*YOUR OBJECTIVE*.
Please transcribe the data that follows exactly as given, leaving out every picture.

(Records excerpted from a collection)
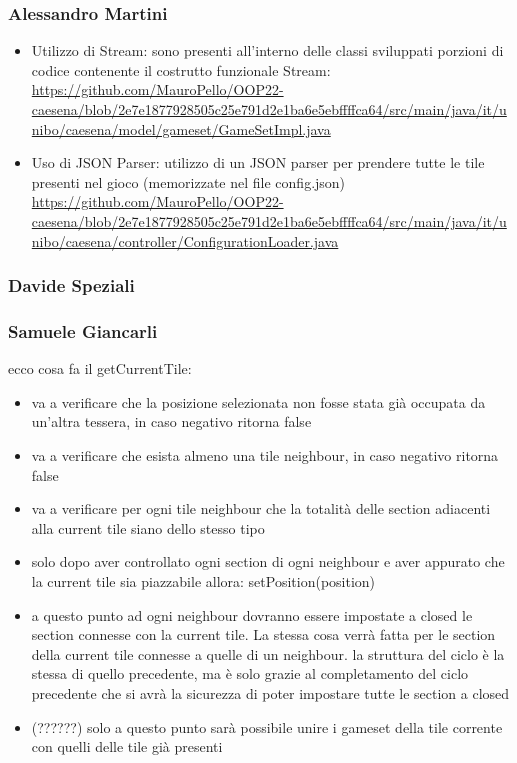 \subsubsection*{Alessandro Martini}
\begin{itemize}
    \item Utilizzo di Stream: sono presenti all'interno delle classi sviluppati porzioni di codice contenente il costrutto funzionale Stream: \url{https://github.com/MauroPello/OOP22-caesena/blob/2e7e1877928505c25e791d2e1ba6e5ebffffca64/src/main/java/it/unibo/caesena/model/gameset/GameSetImpl.java}
    \item Uso di JSON Parser: utilizzo di un JSON parser per prendere tutte le tile presenti nel gioco (memorizzate nel file config.json) \url{https://github.com/MauroPello/OOP22-caesena/blob/2e7e1877928505c25e791d2e1ba6e5ebffffca64/src/main/java/it/unibo/caesena/controller/ConfigurationLoader.java}
\end{itemize}

\subsubsection*{Davide Speziali}

\subsubsection*{Samuele Giancarli}
ecco cosa fa il getCurrentTile:

\begin{itemize}
\item va a verificare che la posizione selezionata non fosse stata già occupata da un’altra tessera, in caso negativo ritorna false
\item va a verificare che esista almeno una tile neighbour, in caso negativo ritorna false
\item va a verificare per ogni tile neighbour che la totalità delle section adiacenti alla current tile siano dello stesso tipo
\item solo dopo aver controllato ogni section di ogni neighbour e aver appurato che la current tile sia piazzabile allora: setPosition(position)
\item a questo punto ad ogni neighbour dovranno essere impostate a closed le section connesse con la current tile. La stessa cosa verrà fatta per le section della current tile connesse a quelle di un neighbour.
\subitem la struttura del ciclo è la stessa di quello precedente, ma è solo grazie al completamento del ciclo precedente che si avrà la sicurezza di poter impostare tutte le section a closed
\item (??????) solo a questo punto sarà possibile unire i gameset della tile corrente con quelli delle tile già presenti
\end{itemize}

*ANSWER SPACE*.
 \subsubsection*{Alessandro Martini}
\begin{itemize}
    \item Utilizzo di Stream: sono presenti all'interno delle classi sviluppati porzioni di codice contenente il costrutto funzionale Stream: \url{https://github.com/MauroPello/OOP22-caesena/blob/2e7e1877928505c25e791d2e1ba6e5ebffffca64/src/main/java/it/unibo/caesena/model/gameset/GameSetImpl.java}
    \item Uso di JSON Parser: utilizzo di un JSON parser per prendere tutte le tile presenti nel gioco (memorizzate nel file config.json) \url{https://github.com/MauroPello/OOP22-caesena/blob/2e7e1877928505c25e791d2e1ba6e5ebffffca64/src/main/java/it/unibo/caesena/controller/ConfigurationLoader.java}
\end{itemize}

\subsubsection*{Davide Speziali}

\subsubsection*{Samuele Giancarli}
ecco cosa fa il getCurrentTile:

\begin{itemize}
\item va a verificare che la posizione selezionata non fosse stata già occupata da un’altra tessera, in caso negativo ritorna false
\item va a verificare che esista almeno una tile neighbour, in caso negativo ritorna false
\item va a verificare per ogni tile neighbour che la totalità delle section adiacenti alla current tile siano dello stesso tipo
\item solo dopo aver controllato ogni section di ogni neighbour e aver appurato che la current tile sia piazzabile allora: setPosition(position)
\item a questo punto ad ogni neighbour dovranno essere impostate a closed le section connesse con la current tile. La stessa cosa verrà fatta per le section della current tile connesse a quelle di un neighbour.
\subitem la struttura del ciclo è la stessa di quello precedente, ma è solo grazie al completamento del ciclo precedente che si avrà la sicurezza di poter impostare tutte le section a closed
\item (??????) solo a questo punto sarà possibile unire i gameset della tile corrente con quelli delle tile già presenti
\end{itemize}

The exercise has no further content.